Head of Public Relations and Cooperation Bureau of KPPU, Deswin Nur, mentioned that the total fine amounts to Rp 755 billion.
“For this violation, the online lending business actors have been imposed various fines totalling Rp 755 billion,” he said in a written statement on Friday (27/3/2026).
“Both in terms of the number of respondents and the scope of the industry that directly impacts the wider public,” he added.
The hearing process began with a preliminary examination on 14 August 2025. The initial agenda involved presenting the report of alleged violations.
The respondents rejected the entire content of the report in the initial stage. The Panel then proceeded with the case to the advanced examination.
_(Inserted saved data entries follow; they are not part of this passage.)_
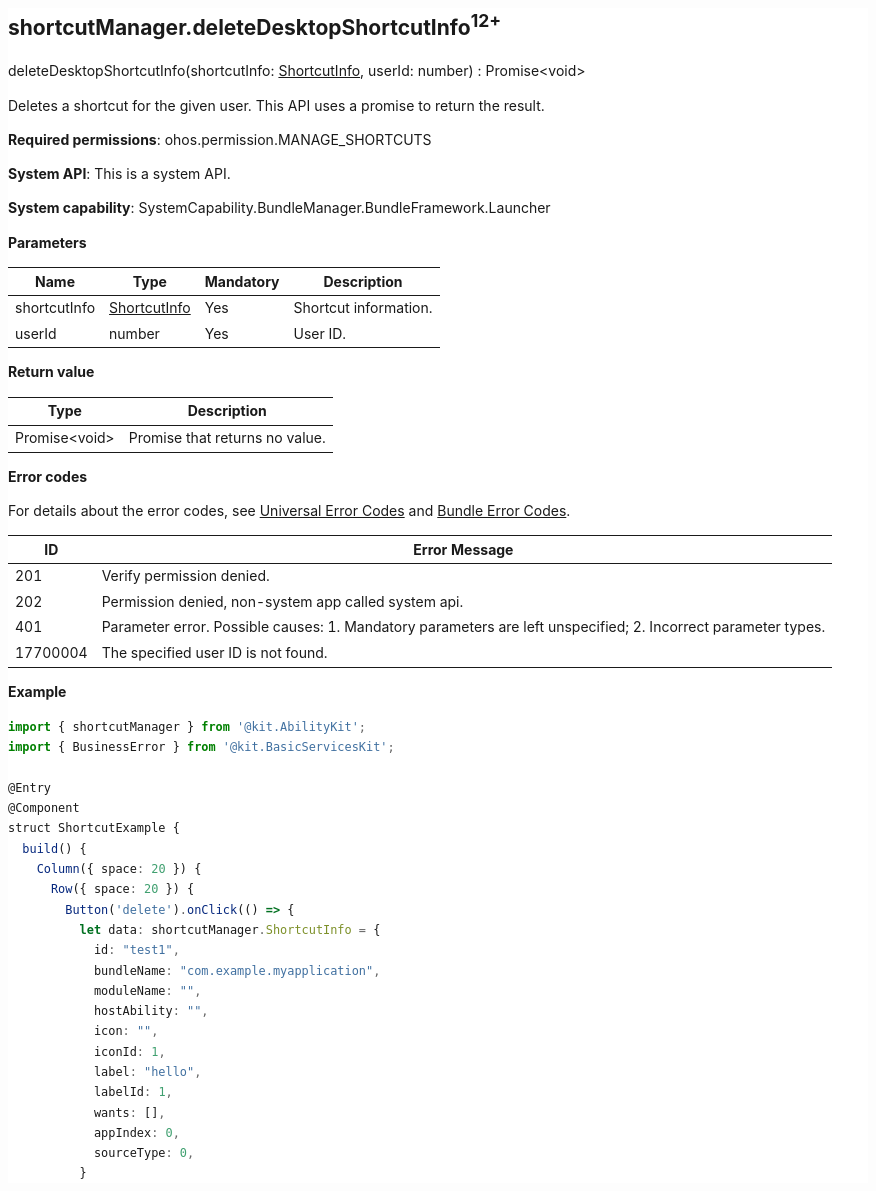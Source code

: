 ## shortcutManager.deleteDesktopShortcutInfo<sup>12+</sup>

deleteDesktopShortcutInfo(shortcutInfo: [ShortcutInfo](js-apis-bundleManager-shortcutInfo.md), userId: number) : Promise\<void>

Deletes a shortcut for the given user. This API uses a promise to return the result.

**Required permissions**: ohos.permission.MANAGE_SHORTCUTS

**System API**: This is a system API.

**System capability**: SystemCapability.BundleManager.BundleFramework.Launcher

**Parameters**

| Name    | Type  | Mandatory| Description        |
| ---------- | ------ | ---- | -------------- |
| shortcutInfo | [ShortcutInfo](js-apis-bundleManager-shortcutInfo.md) | Yes  | Shortcut information.|
| userId     | number | Yes  | User ID.|

**Return value**

| Type                                      | Description     |
| ---------------------------------------- | ------- |
| Promise\<void> | Promise that returns no value.|

**Error codes**

For details about the error codes, see [Universal Error Codes](../errorcode-universal.md) and [Bundle Error Codes](errorcode-bundle.md).

| ID| Error Message                                |
| -------- | ---------------------------------------- |
| 201 | Verify permission denied. |
| 202 | Permission denied, non-system app called system api. |
| 401 | Parameter error. Possible causes: 1. Mandatory parameters are left unspecified; 2. Incorrect parameter types.|
| 17700004 | The specified user ID is not found.       |

**Example**

```ts
import { shortcutManager } from '@kit.AbilityKit';
import { BusinessError } from '@kit.BasicServicesKit';

@Entry
@Component
struct ShortcutExample {
  build() {
    Column({ space: 20 }) {
      Row({ space: 20 }) {
        Button('delete').onClick(() => {
          let data: shortcutManager.ShortcutInfo = {
            id: "test1",
            bundleName: "com.example.myapplication",
            moduleName: "",
            hostAbility: "",
            icon: "",
            iconId: 1,
            label: "hello",
            labelId: 1,
            wants: [],
            appIndex: 0,
            sourceType: 0,
          }
```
“Based on those responses, the Commission Panel decided to proceed with the case to the advanced examination stage to prove the evidence submitted by the parties,” he explained.
The examination results showed evidence of an agreement on interest rate setting. This practice was deemed to lead to price coordination among business actors.
The upper limit on interest rates was said to be ineffective in protecting consumers. This policy instead formed aligned behaviour in price determination.
Such conditions reduced price competition. The dynamics of competition in the online lending market were also hindered.
Objections raised included KPPU’s authority, proof procedures, and witness attendance.
The Panel stated that the respondents’ actions did not fall under exceptions to the rules. There is no legal basis granting business actors authority to regulate online lending interest rates.
The ruling states that all respondents were proven to violate Article 5 of Law Number 5 of 1999 on the prohibition of monopolistic practices and unhealthy business competition.
Fines were imposed at varying amounts. As many as 52 respondents were subjected to a minimum fine of Rp 1 billion.
KPPU also provided recommendations to the Financial Services Authority. Supervision of the online lending industry is requested to be strengthened.
“So that there is no regulatory gap in the fintech industry, and to limit associations in setting behavioural guidelines that include anti-competitive provisions,” he concluded.